Die Invasion der süßen Fratze ist dramaturgisch geschickt gruppiert. Statt historisch mit Porträts aus Ahnengalerien einzusteigen, geht es mit Darstellungen los, die Emotionen auslösen. Das macht neugierig, das ist unterhaltsam. Von Albert Burkart ist etwa ein Ball spielendes Geschwisterpaar zu sehen, von Kathrin Landa ein kleines Mädchen, das sich als Prinzessin verkleidet hat. Berührend wirkt das Kind am Herd, das Sepp Mahler in düsterem SchwarzBlau festgehalten hat, niedlich der herausgeputzte Knabe mit Hund von Johann Baptist Pflug. Andere Aspekte stimmen eher nachdenklich. Beispielsweise der monströse Teddybär von Nikolaus Mohr oder das Mädchen von Erwin Henning, das verträumt aus dem Fenster in die Winterlandschaft schaut. Ganztagsschule und digitale Kommunikationsmedien lassen heutzutage beim Nachwuchs immer weniger das Gefühl von Langeweile aufkommen. Die Alpträume dagegen nehmen bei der Bilderflut zu.
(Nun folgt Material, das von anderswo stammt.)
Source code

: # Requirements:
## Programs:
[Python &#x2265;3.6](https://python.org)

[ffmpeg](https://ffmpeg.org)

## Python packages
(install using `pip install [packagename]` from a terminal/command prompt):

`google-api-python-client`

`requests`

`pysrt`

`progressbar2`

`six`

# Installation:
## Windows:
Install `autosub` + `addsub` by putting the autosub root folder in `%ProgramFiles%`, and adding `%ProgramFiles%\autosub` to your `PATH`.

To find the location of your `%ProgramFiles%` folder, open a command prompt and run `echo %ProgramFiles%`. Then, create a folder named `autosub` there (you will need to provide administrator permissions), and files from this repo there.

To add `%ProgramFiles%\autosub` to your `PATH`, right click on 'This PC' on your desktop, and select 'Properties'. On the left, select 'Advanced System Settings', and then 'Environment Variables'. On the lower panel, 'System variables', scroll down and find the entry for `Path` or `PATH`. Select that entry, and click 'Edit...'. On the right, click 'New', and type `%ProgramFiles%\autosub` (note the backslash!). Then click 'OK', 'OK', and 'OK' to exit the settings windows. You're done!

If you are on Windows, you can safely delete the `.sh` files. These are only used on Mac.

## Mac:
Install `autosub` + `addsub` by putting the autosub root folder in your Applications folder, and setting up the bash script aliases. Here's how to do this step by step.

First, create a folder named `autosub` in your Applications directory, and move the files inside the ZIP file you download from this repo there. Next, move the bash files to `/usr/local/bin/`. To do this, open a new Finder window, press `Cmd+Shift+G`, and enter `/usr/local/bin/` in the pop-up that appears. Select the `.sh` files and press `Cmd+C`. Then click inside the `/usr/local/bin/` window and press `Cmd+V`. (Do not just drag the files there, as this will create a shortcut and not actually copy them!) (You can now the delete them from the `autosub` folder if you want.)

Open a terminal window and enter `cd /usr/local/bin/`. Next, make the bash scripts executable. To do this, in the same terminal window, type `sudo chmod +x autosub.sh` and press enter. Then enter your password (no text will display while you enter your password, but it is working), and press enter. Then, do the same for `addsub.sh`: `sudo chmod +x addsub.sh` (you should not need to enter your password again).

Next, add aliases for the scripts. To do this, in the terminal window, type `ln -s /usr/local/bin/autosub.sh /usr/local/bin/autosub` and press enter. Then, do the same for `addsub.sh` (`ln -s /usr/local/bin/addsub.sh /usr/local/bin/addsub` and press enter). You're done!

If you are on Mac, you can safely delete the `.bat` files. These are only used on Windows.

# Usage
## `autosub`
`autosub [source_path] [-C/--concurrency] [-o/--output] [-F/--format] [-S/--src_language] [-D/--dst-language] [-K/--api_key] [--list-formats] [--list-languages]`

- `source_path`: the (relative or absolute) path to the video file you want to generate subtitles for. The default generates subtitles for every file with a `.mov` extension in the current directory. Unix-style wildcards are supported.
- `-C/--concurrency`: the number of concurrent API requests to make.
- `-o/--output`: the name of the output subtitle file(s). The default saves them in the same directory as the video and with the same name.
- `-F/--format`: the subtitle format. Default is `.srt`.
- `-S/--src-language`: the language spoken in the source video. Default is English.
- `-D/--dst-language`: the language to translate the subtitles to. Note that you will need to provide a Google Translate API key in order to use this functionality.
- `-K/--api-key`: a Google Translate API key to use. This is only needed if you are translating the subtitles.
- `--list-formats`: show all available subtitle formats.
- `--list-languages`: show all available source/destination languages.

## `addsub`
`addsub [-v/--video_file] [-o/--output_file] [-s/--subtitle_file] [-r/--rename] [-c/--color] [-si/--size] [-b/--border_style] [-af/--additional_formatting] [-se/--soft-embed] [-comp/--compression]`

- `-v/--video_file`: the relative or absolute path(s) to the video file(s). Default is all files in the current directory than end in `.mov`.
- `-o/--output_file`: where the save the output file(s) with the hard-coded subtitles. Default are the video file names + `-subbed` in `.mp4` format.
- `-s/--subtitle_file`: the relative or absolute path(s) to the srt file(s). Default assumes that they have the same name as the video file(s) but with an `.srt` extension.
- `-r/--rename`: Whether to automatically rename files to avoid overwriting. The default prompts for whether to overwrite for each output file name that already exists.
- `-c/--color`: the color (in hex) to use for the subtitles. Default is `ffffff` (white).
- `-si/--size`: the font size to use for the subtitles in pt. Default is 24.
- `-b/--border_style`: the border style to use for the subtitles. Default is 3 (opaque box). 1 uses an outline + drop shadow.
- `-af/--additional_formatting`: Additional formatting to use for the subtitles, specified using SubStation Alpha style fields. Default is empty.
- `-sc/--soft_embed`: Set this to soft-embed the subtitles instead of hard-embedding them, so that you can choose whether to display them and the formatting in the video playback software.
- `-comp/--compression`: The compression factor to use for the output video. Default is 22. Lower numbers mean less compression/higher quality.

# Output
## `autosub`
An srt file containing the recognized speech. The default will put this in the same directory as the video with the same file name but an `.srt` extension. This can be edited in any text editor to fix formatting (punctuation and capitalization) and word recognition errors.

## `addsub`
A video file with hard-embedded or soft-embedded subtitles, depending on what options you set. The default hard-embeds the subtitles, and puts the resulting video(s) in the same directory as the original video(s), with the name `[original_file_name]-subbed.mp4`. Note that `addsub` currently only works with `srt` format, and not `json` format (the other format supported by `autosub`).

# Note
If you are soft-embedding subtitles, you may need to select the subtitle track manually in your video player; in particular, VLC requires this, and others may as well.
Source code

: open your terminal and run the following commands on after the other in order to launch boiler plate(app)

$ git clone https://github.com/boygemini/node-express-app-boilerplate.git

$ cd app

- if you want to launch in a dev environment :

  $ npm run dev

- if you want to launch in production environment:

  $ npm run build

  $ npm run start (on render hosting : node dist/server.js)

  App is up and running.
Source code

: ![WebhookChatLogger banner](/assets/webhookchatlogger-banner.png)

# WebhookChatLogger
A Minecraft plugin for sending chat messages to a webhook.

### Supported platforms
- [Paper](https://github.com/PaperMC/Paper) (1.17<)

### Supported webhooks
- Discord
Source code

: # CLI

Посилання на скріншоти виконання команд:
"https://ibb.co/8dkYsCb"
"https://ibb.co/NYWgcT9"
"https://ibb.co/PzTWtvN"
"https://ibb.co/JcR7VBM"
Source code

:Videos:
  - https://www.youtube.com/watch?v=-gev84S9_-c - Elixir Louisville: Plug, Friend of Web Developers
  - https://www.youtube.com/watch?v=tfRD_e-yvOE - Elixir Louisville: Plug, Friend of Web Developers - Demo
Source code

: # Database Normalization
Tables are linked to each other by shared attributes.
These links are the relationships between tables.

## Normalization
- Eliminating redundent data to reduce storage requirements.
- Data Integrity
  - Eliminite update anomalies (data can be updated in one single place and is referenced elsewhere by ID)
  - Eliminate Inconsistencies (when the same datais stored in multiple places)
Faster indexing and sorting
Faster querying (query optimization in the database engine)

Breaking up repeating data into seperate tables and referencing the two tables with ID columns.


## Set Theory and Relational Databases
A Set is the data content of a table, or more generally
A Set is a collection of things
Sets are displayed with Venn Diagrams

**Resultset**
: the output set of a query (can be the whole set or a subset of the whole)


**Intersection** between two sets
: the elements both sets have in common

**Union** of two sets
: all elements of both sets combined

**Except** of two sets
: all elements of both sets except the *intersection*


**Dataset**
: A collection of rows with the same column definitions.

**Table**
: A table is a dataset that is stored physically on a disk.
Erst am Ende füllen die üblichen Kinderbildnisse eine ganze Wand. Darunter sind zwei entzückende Porträts aus dem Jahr 1817 des gebürtigen Biberachers Johann Friedrich Dieterich: ein Junge und ein Mädchen. Kinder des Barons Emil von
Maucler. Sie sieht aus wie eine kleine Braut und hat ein Blumengesteck in den Händen, er kommt mit seinem Fernrohr fast schon staatsmännisch daher. Bei ihr ist der Hintergrund rosa, bei ihm hellblau.
Die Zeiten haben sich geändert. „Das Repräsentative verliert zugunsten des Individuellen“, erklärt Uwe Degreif. Aus den Erwachsenen en miniature werden Kinder mit Hoffnungen und Ängsten – und vor allem mit eigenen Vorstellungen.